Springfield, Missouri, Queen City of the Ozarks, has a fascinating history. Even the origin of the name is interesting. According to local lore, a man named James Wilson lived in the then unnamed community. When it came time to name the town, he wanted it named after his home town of Springfield, Massachusetts. To encourage the local citizens, he offered free whiskey to anyone who would vote for "Springfield." The name was handily adopted.

On August 10, 1861, during the Civil War, the Battle of Wilson's Creek was fought just outside the southern city limits. Over 2,500 Union and Confederate soldiers lost their lives in just 5 hours of intense fighting. The site is now designated as a National Battlefield, one of only two national parks in the state of Missouri. Some claim that during the dark of night, if you listen close enough, you can hear the screams of the fighting soldiers and the moans of the wounded and dying. Others say its just the wind in the trees.

Today, you can bypass downtown Springfield by leaving Route 66 and getting onto US-160 and then connecting with MO-266, but you would miss a number of Route 66 sites as well as the downtown Central Square, the site of a famous shootout involving "Wild Bill" Hickok. I would encourage you to go ahead and follow Route 66 through the city. Don't worry about a lot of traffic or bad areas. Even though it is the 3rd largest city in Missouri, it is a far cry from the negative aspects of Chicago or St. Louis.

Just a couple of blocks from the Central Square is the Gillioz Theatre, 325 Park Central East (N37 12 32.4 W093 17 24.7). It first opened on October 12, 1926, just 1 day after Route 66 was named. For many years it was the premier entertainment and "place to be seen" spot in Springfield. Until it closed in 1979, many well-known celebrities performed and watched plays there, including Harry Truman, Ronald Reagan, and Elvis Presley. Sitting empty and unused for 12 years, it was purchased in 1991 by the Springfield Landmarks Preservation Trust. The Trust took 15 years to fully restore the building and it was finally re-opened on October 12, 2006; 80 years to the day since it first opened its doors. It is now open to the public and hosts everything from weddings to film festivals.
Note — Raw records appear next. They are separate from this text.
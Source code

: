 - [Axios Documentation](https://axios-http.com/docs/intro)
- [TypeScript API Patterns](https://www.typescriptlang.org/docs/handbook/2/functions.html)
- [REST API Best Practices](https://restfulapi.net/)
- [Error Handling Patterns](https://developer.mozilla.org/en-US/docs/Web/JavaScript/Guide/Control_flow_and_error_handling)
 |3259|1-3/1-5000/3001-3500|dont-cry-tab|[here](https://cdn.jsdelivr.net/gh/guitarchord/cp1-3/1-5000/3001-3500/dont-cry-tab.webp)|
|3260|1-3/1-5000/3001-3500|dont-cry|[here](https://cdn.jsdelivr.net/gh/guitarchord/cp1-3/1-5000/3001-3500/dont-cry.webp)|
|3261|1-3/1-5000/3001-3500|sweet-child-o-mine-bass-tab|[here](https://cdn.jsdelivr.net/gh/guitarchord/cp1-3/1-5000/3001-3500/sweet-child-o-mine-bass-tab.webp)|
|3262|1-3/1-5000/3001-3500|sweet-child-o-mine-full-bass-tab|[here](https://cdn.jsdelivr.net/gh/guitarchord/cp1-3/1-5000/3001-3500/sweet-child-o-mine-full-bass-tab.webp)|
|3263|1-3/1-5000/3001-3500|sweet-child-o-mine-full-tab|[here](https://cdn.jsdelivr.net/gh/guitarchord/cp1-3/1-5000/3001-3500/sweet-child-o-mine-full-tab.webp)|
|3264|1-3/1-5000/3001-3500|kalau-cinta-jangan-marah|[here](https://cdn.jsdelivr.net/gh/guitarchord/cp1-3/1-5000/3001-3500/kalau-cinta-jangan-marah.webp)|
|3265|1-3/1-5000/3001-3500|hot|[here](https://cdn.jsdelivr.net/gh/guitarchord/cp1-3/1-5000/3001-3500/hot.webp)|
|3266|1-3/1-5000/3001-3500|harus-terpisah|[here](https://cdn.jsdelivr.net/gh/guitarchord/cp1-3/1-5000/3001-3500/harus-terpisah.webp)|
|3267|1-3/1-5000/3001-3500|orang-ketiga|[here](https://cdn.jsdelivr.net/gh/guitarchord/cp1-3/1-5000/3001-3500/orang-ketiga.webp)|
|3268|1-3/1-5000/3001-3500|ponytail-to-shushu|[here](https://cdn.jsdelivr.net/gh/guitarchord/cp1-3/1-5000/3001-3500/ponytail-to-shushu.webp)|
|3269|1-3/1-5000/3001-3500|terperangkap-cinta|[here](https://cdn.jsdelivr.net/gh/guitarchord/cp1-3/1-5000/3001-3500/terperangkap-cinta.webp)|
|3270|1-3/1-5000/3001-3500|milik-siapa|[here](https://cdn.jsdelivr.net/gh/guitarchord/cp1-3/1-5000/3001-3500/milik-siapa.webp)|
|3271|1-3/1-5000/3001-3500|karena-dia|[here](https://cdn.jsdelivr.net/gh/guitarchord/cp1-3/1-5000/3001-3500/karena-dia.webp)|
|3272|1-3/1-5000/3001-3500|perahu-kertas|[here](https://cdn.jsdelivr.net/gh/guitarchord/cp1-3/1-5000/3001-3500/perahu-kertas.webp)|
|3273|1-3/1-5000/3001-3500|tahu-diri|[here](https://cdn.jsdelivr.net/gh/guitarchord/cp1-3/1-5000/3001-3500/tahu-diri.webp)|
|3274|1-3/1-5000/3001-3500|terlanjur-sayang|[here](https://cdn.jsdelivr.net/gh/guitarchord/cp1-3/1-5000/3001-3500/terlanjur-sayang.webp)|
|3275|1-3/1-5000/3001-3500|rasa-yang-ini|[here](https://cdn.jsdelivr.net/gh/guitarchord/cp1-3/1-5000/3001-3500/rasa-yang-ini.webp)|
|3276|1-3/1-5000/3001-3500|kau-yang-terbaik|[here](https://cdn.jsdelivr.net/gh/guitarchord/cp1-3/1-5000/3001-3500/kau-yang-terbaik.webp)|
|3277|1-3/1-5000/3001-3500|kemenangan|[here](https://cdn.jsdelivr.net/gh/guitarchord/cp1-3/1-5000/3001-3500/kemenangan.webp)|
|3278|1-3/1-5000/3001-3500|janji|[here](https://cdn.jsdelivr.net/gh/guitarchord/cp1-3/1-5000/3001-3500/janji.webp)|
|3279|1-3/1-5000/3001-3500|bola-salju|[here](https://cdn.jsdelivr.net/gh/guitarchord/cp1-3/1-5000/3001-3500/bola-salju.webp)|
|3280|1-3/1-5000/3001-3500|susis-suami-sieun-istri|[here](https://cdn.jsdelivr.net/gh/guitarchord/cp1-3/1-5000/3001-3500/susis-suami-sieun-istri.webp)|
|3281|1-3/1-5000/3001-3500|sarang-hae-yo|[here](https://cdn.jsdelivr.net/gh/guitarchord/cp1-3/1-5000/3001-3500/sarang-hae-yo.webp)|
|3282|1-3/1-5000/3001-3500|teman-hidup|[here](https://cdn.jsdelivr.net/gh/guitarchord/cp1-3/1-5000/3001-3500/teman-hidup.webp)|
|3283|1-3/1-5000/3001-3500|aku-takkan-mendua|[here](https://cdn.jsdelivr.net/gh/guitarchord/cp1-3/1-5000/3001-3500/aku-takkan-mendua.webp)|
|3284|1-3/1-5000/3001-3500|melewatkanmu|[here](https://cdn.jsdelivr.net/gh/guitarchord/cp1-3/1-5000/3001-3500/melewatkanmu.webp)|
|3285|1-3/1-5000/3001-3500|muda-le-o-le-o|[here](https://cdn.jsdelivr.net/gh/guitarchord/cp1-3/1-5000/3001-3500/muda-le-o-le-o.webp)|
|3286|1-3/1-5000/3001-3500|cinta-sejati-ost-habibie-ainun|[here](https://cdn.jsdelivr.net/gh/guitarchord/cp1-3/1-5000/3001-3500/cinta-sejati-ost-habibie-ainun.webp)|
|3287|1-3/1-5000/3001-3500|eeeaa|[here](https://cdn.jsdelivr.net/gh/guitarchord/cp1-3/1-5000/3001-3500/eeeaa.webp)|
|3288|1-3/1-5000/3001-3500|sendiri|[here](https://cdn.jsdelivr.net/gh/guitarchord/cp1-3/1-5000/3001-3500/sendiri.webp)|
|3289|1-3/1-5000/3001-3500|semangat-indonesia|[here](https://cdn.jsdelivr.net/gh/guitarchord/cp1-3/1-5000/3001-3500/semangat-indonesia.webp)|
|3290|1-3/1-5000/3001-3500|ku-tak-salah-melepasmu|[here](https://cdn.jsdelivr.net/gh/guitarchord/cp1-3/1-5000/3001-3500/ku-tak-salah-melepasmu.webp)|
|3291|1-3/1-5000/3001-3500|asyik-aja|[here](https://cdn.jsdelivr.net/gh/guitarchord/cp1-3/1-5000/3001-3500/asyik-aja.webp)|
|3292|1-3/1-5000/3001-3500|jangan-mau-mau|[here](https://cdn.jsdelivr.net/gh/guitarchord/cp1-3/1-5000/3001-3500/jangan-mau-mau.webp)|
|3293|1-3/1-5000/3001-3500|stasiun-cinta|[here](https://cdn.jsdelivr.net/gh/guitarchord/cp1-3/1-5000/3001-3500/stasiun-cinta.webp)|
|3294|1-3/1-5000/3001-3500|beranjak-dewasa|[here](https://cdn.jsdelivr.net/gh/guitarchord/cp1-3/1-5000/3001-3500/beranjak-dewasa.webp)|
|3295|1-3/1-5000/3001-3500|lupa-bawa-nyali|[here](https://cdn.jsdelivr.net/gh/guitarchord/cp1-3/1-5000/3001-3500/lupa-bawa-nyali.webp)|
Cool mural on a building across the street
from the Gillioz Theatre
We made our way to Central Square and found a free parking lot just 1 short block away.  I glanced at the outside temp gauge in the truck before we got out and saw it indicated 98 degrees. The sun was fierce and there were no clouds or even a breath of a breeze to offer any relief. It was late May, but it felt more like July or August. As we arrived at the square itself, we found no trees or structures to offer shelter from the sun's rays and after a few minutes of walking around, we gravitated to the large water fountain where there were a handful of other folks braving the heat. We all stood around or sat on benches near enough to the fountain to get a cooling spray of mist from the gushing water spouts. I looked around and tried to imagine the gunfight that had taken place right here back on July 25, 1865.
 
Springfield's Central Square
Wild Bill Hickok and David Tutt both were making their living as gamblers and had, at one time, been good friends in spite of the fact that Hickok had been a scout for the Union army and Tutt had fought for the Confederacy during the Civil War. Eventually though, the two men's friendship ended over women. According to reports, Wild Bill had a fling with Tutt's sister which ended up with her having his illegitimate child and Tutt was seen paying an ungentlemanly amount of attention to Hickok's fiancee, Susanna Moore. Wild Bill started refusing to play card games in which Tutt was playing. Tutt retaliated by openly loaning money and giving advice to other players in their games against Hickok.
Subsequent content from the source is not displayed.